Microstructure Characterization and Tribological Properties Evaluation on WC/Cu Composite Coating Prepared by Supersonic Laser Deposition

doi:10.3901/JME.2020.10.078

Abstract

Abstract: Pure copper has good conductivity of heat and electricity, but low hardness and poor wear resistance. Therefore, the WC/Cu composite coatings are prepared on the surface of copper substrate by supersonic laser deposition (SLD) and cold spray (CS). The microstructure, phase composition, microhardness and wear property of the as-prepared coatings are comparatively analyzed for these two technologies. The results show that the thickness of CS coating is about 1 128 μm, the WC content is 7.73% and the microhardness is 147.4 HV_0.2, but there are some gaps at the coating/substrate bonding zone. For SLD coating, the thickness increases with elevating laser power. The thickest coating thickness is up to 2 344 μm, the highest WC content is 17.22% and the highest microhardness reaches 161.3 HV_0.2. All SLD coatings show well-bonded coating/substrate interface. The SLD coating still retains the original phase composition of the feedstock powder. However, samples prepared at high laser power experienced slight oxidation. The wear resistance of the SLD coating is superior to that of the CS coating and Cu substrate, with lower coefficient of friction, wear scar width and wear loss. These results provide a new route for improving the surface properties of Cu and its alloys.
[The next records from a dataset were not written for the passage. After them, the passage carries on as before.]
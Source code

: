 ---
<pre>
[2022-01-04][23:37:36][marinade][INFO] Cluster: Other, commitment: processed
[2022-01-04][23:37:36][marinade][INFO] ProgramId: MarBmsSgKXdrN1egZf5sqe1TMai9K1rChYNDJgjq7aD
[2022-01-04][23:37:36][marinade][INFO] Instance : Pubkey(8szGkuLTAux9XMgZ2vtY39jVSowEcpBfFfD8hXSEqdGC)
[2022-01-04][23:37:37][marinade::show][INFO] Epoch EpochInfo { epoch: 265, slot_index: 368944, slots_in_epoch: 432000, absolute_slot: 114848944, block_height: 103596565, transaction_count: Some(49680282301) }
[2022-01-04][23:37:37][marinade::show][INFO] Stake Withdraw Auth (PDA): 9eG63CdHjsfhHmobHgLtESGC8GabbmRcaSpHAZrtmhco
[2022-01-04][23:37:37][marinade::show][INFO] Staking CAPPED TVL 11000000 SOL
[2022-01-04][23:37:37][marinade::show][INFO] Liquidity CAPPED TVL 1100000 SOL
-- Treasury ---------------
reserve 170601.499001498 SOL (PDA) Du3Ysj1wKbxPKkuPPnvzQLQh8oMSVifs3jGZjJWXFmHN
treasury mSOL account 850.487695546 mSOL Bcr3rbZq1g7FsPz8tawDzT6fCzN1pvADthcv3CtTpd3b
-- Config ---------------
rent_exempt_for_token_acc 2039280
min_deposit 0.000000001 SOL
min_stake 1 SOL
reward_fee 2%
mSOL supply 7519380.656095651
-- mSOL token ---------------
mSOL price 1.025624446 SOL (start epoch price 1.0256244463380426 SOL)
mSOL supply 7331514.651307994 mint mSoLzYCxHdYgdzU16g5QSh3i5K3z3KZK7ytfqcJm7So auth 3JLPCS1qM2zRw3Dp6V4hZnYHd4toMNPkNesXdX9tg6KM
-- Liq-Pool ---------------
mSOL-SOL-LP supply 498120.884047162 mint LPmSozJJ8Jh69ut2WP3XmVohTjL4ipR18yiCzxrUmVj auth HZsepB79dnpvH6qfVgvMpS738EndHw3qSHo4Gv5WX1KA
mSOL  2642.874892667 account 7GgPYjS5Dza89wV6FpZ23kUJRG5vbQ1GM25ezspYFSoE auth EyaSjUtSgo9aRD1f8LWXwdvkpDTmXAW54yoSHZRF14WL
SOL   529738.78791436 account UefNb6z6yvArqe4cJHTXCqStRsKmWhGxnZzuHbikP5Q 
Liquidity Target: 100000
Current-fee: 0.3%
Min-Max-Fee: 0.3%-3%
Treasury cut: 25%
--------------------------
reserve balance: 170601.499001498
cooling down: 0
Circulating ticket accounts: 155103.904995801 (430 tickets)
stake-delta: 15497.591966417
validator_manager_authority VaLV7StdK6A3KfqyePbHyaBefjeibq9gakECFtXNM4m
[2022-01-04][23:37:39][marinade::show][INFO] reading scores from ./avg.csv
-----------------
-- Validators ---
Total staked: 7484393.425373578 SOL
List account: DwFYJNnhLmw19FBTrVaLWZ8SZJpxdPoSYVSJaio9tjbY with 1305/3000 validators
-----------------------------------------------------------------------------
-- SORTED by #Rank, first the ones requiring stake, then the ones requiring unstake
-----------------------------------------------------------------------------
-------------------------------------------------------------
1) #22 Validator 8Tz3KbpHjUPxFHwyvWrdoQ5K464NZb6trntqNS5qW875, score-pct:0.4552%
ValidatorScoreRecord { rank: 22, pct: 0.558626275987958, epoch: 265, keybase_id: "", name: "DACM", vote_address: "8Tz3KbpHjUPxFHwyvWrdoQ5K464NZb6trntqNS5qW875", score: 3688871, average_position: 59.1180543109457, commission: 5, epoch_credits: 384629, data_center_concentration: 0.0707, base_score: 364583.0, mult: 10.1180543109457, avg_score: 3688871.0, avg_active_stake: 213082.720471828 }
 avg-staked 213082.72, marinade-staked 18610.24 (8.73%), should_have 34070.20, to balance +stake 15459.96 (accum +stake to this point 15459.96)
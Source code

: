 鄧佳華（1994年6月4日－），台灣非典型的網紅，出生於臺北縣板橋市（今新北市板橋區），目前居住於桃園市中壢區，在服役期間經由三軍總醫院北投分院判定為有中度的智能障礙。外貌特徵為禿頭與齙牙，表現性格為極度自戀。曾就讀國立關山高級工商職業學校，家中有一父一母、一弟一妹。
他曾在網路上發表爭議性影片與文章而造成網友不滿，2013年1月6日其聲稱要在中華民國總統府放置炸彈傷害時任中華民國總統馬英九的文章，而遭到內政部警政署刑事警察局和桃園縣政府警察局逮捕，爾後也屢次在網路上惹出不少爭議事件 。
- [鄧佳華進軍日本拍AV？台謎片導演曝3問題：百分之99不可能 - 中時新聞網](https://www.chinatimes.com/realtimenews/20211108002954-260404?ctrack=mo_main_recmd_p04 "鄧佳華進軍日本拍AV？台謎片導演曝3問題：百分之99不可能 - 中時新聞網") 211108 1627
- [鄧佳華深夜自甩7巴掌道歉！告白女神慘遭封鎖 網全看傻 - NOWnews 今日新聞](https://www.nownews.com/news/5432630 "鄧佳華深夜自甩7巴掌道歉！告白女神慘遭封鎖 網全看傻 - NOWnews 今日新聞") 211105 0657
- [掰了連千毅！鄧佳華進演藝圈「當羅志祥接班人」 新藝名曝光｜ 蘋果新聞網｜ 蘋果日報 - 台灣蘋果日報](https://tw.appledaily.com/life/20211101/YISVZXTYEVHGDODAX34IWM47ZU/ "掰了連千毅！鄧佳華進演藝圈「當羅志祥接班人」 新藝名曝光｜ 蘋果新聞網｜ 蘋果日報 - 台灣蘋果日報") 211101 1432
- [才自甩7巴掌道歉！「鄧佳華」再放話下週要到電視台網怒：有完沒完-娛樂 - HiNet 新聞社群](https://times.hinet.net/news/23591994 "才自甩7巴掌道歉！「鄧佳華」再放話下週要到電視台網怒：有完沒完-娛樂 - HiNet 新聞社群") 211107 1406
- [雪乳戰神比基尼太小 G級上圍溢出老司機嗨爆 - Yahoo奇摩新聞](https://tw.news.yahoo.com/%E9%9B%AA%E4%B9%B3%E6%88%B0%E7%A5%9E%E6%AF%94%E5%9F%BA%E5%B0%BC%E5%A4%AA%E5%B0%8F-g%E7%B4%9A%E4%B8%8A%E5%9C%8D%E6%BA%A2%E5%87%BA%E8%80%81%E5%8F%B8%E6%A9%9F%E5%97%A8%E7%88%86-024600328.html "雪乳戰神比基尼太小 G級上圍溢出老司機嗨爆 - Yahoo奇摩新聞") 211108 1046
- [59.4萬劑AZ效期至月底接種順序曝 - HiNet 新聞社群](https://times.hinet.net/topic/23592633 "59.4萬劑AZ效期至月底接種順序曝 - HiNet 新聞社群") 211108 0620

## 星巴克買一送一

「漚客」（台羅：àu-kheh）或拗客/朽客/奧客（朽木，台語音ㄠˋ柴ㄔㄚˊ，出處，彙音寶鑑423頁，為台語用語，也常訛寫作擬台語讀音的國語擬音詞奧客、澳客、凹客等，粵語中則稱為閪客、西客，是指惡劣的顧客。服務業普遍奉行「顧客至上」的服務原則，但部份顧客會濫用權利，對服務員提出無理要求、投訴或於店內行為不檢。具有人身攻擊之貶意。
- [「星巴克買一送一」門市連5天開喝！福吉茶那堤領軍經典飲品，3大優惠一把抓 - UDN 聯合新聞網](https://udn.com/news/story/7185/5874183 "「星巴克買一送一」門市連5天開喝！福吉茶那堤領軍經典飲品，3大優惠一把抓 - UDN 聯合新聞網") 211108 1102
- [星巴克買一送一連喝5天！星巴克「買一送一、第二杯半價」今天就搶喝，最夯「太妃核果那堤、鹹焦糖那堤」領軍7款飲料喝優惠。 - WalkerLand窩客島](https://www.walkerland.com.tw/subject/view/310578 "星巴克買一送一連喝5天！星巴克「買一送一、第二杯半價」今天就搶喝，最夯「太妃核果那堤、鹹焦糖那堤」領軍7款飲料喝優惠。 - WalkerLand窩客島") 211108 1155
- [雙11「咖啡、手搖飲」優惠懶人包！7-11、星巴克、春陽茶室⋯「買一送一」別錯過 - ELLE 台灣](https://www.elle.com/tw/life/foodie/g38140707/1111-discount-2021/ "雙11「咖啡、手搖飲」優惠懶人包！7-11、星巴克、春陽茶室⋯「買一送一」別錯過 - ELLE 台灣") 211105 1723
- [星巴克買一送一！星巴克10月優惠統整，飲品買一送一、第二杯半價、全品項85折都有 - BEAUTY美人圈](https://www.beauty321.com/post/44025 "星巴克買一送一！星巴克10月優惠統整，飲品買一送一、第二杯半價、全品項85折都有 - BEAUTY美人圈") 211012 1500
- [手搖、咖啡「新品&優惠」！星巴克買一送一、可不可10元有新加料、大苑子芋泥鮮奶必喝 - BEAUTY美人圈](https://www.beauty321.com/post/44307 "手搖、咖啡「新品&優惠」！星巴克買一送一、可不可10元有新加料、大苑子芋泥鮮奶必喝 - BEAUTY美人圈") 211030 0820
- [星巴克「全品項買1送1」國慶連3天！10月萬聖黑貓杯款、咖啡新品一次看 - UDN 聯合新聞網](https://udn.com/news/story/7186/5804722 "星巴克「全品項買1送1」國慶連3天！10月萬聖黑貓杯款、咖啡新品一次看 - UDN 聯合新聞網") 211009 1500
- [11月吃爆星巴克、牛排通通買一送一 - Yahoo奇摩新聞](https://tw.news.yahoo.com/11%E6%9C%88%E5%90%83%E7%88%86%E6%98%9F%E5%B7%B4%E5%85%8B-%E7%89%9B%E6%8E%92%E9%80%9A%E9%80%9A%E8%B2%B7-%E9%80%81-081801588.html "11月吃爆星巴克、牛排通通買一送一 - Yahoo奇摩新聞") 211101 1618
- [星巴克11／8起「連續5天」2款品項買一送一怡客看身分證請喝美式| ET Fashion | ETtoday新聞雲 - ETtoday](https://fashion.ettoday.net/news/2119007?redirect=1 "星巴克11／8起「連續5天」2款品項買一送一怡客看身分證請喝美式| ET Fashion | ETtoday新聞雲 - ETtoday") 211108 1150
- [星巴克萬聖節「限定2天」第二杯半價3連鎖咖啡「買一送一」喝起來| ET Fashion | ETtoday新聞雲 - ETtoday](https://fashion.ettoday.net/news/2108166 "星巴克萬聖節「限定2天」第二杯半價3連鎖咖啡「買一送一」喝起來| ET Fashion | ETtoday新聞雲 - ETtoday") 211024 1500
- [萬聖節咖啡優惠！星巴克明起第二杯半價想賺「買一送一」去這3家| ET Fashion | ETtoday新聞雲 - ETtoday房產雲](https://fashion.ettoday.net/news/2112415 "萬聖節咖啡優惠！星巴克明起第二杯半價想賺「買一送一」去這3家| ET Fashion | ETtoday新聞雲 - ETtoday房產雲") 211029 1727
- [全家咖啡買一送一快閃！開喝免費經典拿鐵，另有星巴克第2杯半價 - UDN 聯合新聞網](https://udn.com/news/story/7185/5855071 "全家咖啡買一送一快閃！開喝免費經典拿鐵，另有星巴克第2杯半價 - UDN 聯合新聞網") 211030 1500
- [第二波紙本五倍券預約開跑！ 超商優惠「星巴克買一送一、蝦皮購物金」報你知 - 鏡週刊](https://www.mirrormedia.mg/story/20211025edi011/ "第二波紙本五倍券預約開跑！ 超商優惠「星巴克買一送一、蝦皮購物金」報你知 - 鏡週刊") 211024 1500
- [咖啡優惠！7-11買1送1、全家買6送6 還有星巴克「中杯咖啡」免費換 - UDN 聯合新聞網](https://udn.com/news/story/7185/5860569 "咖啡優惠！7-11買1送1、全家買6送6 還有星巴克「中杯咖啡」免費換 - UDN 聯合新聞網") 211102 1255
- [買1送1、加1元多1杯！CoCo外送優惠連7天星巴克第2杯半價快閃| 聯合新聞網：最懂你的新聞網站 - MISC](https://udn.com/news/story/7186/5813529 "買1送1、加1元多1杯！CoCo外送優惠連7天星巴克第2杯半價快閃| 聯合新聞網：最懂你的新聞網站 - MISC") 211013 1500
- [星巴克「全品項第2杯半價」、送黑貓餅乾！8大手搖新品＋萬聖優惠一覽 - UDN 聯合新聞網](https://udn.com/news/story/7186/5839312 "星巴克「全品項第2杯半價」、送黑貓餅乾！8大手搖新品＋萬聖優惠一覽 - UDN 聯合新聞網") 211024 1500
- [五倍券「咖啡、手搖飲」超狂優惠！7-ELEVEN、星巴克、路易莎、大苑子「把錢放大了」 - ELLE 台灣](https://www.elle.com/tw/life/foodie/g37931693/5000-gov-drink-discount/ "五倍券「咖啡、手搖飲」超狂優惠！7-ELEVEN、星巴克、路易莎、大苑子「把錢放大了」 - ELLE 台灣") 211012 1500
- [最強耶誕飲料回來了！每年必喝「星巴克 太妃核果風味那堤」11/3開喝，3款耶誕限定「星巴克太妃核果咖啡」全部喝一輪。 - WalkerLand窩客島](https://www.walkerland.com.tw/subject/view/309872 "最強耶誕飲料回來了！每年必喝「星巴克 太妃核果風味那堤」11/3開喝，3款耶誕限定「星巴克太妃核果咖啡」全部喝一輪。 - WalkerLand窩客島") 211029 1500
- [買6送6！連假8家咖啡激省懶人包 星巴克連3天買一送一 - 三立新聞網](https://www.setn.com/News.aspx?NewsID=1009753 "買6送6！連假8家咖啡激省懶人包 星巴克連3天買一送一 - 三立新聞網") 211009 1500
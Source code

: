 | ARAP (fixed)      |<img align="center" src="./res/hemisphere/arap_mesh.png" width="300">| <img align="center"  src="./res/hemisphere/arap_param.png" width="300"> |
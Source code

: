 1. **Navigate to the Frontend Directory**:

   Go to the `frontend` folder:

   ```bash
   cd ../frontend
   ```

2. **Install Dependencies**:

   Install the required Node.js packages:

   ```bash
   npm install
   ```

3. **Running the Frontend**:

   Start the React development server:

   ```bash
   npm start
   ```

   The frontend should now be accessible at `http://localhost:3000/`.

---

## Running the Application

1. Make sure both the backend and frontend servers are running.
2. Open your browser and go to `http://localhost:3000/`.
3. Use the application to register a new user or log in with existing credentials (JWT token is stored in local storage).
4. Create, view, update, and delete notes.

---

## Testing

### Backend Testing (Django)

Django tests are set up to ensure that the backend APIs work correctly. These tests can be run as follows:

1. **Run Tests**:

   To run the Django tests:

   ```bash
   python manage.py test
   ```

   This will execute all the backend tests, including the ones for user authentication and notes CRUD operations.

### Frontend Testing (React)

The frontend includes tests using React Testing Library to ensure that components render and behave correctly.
Key words: supersonic laser deposition, WC/Cu composite coatings, solid-state deposition, microstructure, microhardness, wear-resistance

CLC Number:

TG146

HUANG Xuanjie, WU Lijuan, LI Bo, WANG Weilin, ZHANG Qunli, VOLODYMYR S. Kovalenko, YAO Jianhua. Microstructure Characterization and Tribological Properties Evaluation on WC/Cu Composite Coating Prepared by Supersonic Laser Deposition[J]. Journal of Mechanical Engineering, 2020, 56(10): 78-85.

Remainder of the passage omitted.